Early start on school draws cheers, jeers
West Irondequoit students are returning this week

Robin L. Flanigan
Staff writer
9/1/2005

All seven Stack children are scheduled to start school Friday. And they're not happy about it.

"It's not a popular issue in our house," said dad Paul, whose brood attends West Irondequoit schools. "It's a big wrench in the works as far as going away and doing something over the Labor Day weekend. There has been much distress."

Though start dates are inching earlier nationwide, students in the West Irondequoit district, and in one Rochester charter school, are the only ones in Monroe County heading back to class this week.

A handful of districts begin Tuesday. The majority of districts return Wednesday, and several others — including the region's largest in Rochester and Greece — wait until next Thursday.

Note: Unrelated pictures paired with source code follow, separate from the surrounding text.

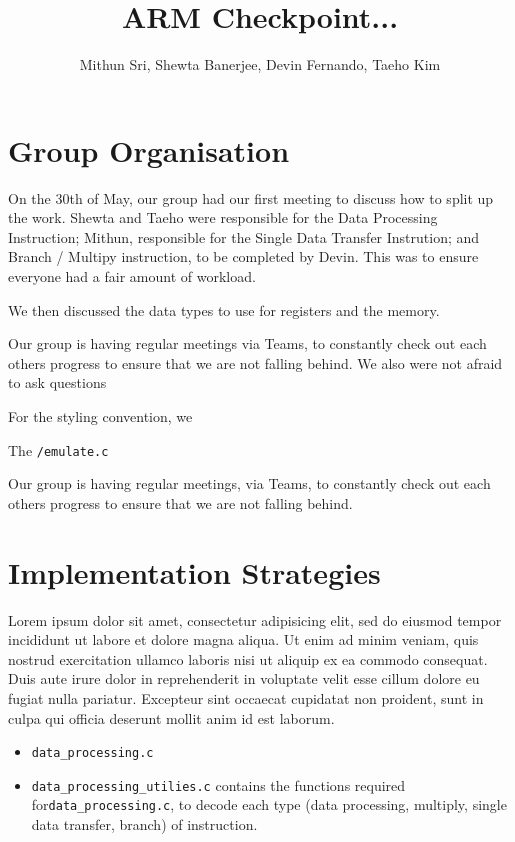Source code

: \documentclass[11pt]{article}
\begin{document}
\title{ARM Checkpoint... }
\author{Mithun Sri, Shewta Banerjee, Devin Fernando, Taeho Kim}

\maketitle



\section{Group Organisation}

On the 30th of May, our group had our first meeting to discuss how to split up the work. Shewta and Taeho were responsible for the Data Processing Instruction; Mithun, responsible for the Single Data Transfer Instrution; and Branch / Multipy instruction, to be completed by Devin. This was to ensure everyone had a fair amount of workload. 

We then discussed the data types to use for registers and the memory.

Our group is having regular meetings via Teams, to constantly check out each others progress to ensure that we are not falling behind. We also were not afraid to ask questions

For the styling convention, we 


The \texttt{/emulate.c} 

Our group is having regular meetings, via Teams, to constantly check out each others progress to ensure that we are not falling behind. 

\section{Implementation Strategies}

Lorem ipsum dolor sit amet, consectetur adipisicing elit, sed do eiusmod tempor
incididunt ut labore et dolore magna aliqua. Ut enim ad minim veniam, quis
nostrud exercitation ullamco laboris nisi ut aliquip ex ea commodo consequat.
Duis aute irure dolor in reprehenderit in voluptate velit esse cillum dolore eu
fugiat nulla pariatur. Excepteur sint occaecat cupidatat non proident, sunt in
culpa qui officia deserunt mollit anim id est laborum.



\begin{itemize}
\item \texttt{data_processing.c}
\item \texttt{data_processing_utilies.c} contains the functions required for\texttt{data_processing.c}, to decode each type (data processing, multiply, single data transfer, branch) of instruction.
\end{itemize}
\end{document}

This marks the second consecutive year West Irondequoit is opening school before Labor Day. Last year, students went back two days before the holiday weekend.

The district has a 184-day school year, four days longer than the minimum set by the state. West Irondequoit officials mark the last day of testing on their calendars and work backward from there.

"We just believe our students need more time in school with their teachers," said district spokeswoman Carol Crumlish. "That's how they learn. That's how they get the best education."

The calendar allows West Irondequoit schools to close the Wednesday before Thanksgiving, and protects spring break and Memorial Day if a snow makeup day must be scheduled.

'Save our summer'

School calendars can be a highly emotional subject. Parents across the country are forming grass-roots groups — Save Our Summers in North Carolina, Save Georgia Summers, Texans for a Traditional School Year are some — to protest early start dates. Seventy-one percent of the nation's public schools started classes before September last year, according to Market Data Retrieval, an education market research company in Connecticut. The efforts are yielding different results. Beginning in 2006, public schools in Minnesota must wait until after Labor Day to start classes. In Texas, however, despite strong legislative and voter support, a bill that would have required all 1,037 districts to wait until the Tuesday after Labor Day failed this summer.

As Michigan ponders the issue, a poll last week showed that nearly two-thirds of voters support a post-Labor Day opening, mostly to give families more time for summer vacations and to boost the state's tourism industry.

The traditional school calendar — originally designed for a long-gone agrarian society that needed children's help with spring plantings and fall harvests — still dominates, although many districts are starting earlier to increase the time teachers have to prepare students for standardized tests. Those tests are becoming increasingly important as states use them to measure progress on the federal No Child Left Behind program.

Changing plans

If things were different, Paul Stack would be taking his family to the Thousand Islands for a weekend of camping. Instead, the teacher at East Irondequoit's Eastridge High School — which starts classes next Thursday — is leaving behind much of the family and heading to the New Jersey shore with his two youngest sons, both of whom will miss the first day of first grade Friday but will be there Tuesday.

"I know that it's tough and it does affect people's lives and schedules, but I think it pays off in the long run," said Charles Perreaud, president of the West Irondequoit school board. "We're essentially getting started almost a week earlier than some other districts, and that has some value to it."

Andrew Brady, an incoming senior at Irondequoit High School, isn't complaining.

"I've really been in a routine from soccer for a couple of weeks now, so it's not that big of a deal," said the 16-year-old varsity soccer player, whose practices began in August and are scheduled over the weekend. "Next year I'll be going away a lot sooner for college anyways."

Kelly Ruster, on the other hand, is torn. She sees the benefit of sending her sixth- and seventh-grade daughters to school on Friday to get "those first-day jitters out of the way" but questions whether the district gets enough out of the deal to justify an early end to summer vacation.

"It's a Catch-22," she said. "You're never going to please all of the people all of the time."